Noted contrarian Armond White called Nolan "a born con artist" and used his review to trash "Inception" and say nice things about the flops "What Dreams May Come" and "Gamer."

On the eve of the film's release, it sits at 89 percent positive at Rotten Tomatoes; for every naysayer like Todd McCarthy (who apparently left the film very confused), there are a couple of Richard Roepers to call it "one of the most intoxicating, challenging and beautiful movies of the 21st century." 

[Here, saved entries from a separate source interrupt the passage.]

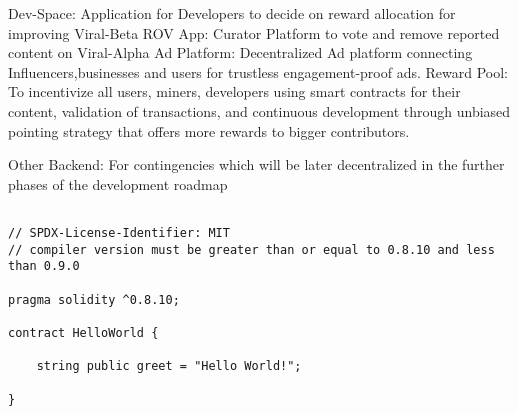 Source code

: \documentclass[10pt]{article}
\begin{document}
Dev-Space: Application for Developers to decide on reward allocation for improving Viral-Beta
ROV App: Curator Platform to vote and remove reported content on Viral-Alpha
Ad Platform: Decentralized Ad platform connecting Influencers,businesses and users for trustless engagement-proof ads.
Reward Pool: To incentivize all users, miners, developers using smart contracts for their content, validation of transactions, and continuous development through unbiased pointing strategy that offers more rewards to bigger contributors.

Other Backend: For contingencies which will be later decentralized in the further phases of the development roadmap







\begin{lstlisting}[language=Solidity, caption={Sample}]

// SPDX-License-Identifier: MIT
// compiler version must be greater than or equal to 0.8.10 and less than 0.9.0

pragma solidity ^0.8.10;

contract HelloWorld {

    string public greet = "Hello World!";
    
}

\end{lstlisting}

\end{document}
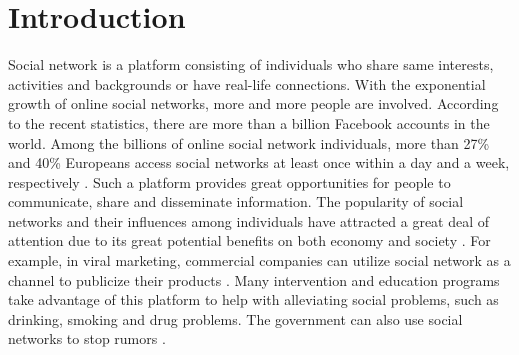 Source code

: \section{Introduction}
\label{intro}
Social network is a platform consisting of individuals who share same interests, activities and backgrounds or have real-life connections.
With the exponential growth of online social networks, more and more people are involved. According to the recent statistics, there are more than a billion Facebook accounts in the world.
Among the billions of online social network individuals, more than 27\% and 40\% Europeans access social networks at least once within a day and a week,
respectively \cite{Think2014}.
Such a platform provides great opportunities for people to communicate, share and disseminate information.
The popularity of social networks and their influences among individuals have attracted a great deal of attention due to its great
potential benefits on both economy and society \cite{ShiNew/WLZC2015}	 .
For example, in viral marketing, commercial companies can utilize social network as a channel to publicize their products \cite{ShiNew/WCDD2015}.
Many intervention and education programs take advantage of this platform to help with alleviating social problems, such as drinking, smoking and drug problems. The government can also use social networks to stop rumors \cite{ShiNew/HCW2015}\cite{ShiNew/WCGP2015} . 

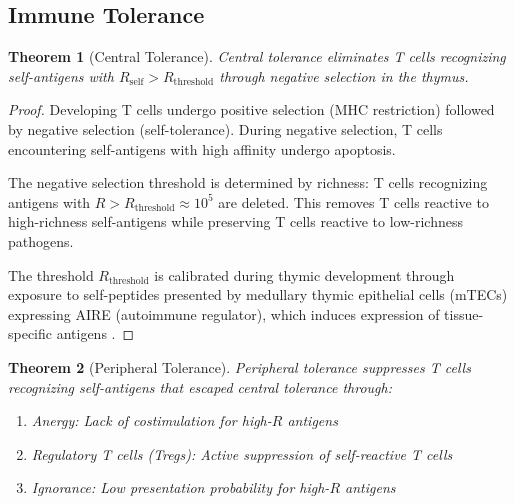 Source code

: \documentclass[11pt,twocolumn,a4paper]{article}
\newtheorem{theorem}{Theorem}[section]
\theoremstyle{definition}
\theoremstyle{remark}
\begin{document}
\subsection{Immune Tolerance}

\begin{theorem}[Central Tolerance]
\label{thm:central_tolerance}
Central tolerance eliminates T cells recognizing self-antigens with $R_{\mathrm{self}} > R_{\mathrm{threshold}}$ through negative selection in the thymus.
\end{theorem}

\begin{proof}
Developing T cells undergo positive selection (MHC restriction) followed by negative selection (self-tolerance). During negative selection, T cells encountering self-antigens with high affinity undergo apoptosis.

The negative selection threshold is determined by richness: T cells recognizing antigens with $R > R_{\mathrm{threshold}} \approx 10^5$ are deleted. This removes T cells reactive to high-richness self-antigens while preserving T cells reactive to low-richness pathogens.

The threshold $R_{\mathrm{threshold}}$ is calibrated during thymic development through exposure to self-peptides presented by medullary thymic epithelial cells (mTECs) expressing AIRE (autoimmune regulator), which induces expression of tissue-specific antigens \citep{anderson2002projection}.
\end{proof}

\begin{theorem}[Peripheral Tolerance]
\label{thm:peripheral_tolerance}
Peripheral tolerance suppresses T cells recognizing self-antigens that escaped central tolerance through:
\begin{enumerate}[label=(\alph*)]
\item Anergy: Lack of costimulation for high-$R$ antigens
\item Regulatory T cells (Tregs): Active suppression of self-reactive T cells
\item Ignorance: Low presentation probability for high-$R$ antigens
\end{enumerate}
\end{theorem}
\end{document}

Among the critics, at least, Nolan's reputation will clearly survive "Inception" intact or even burnished; among moviegoers, the verdict won't be in until this weekend, or even beyond.

And as for those claims that Nolan has become our greatest living director, they're probably irrelevant.  

Irrelevant, that is, unless you fiddle with the question of what exactly constitutes the greatest. A full two years ago, Esquire magazine wondered if Nolan was in fact the best – and the way to figure that out, suggested Mike D’Angelo, was to ask this: “Whose next film is most likely to be a flat-out, make-my-head-hurt masterpiece?”

Even Nolan’s detractors, who’ve been eagerly reminding us that “Inception” makes their heads hurt, might agree that he fits that criterion.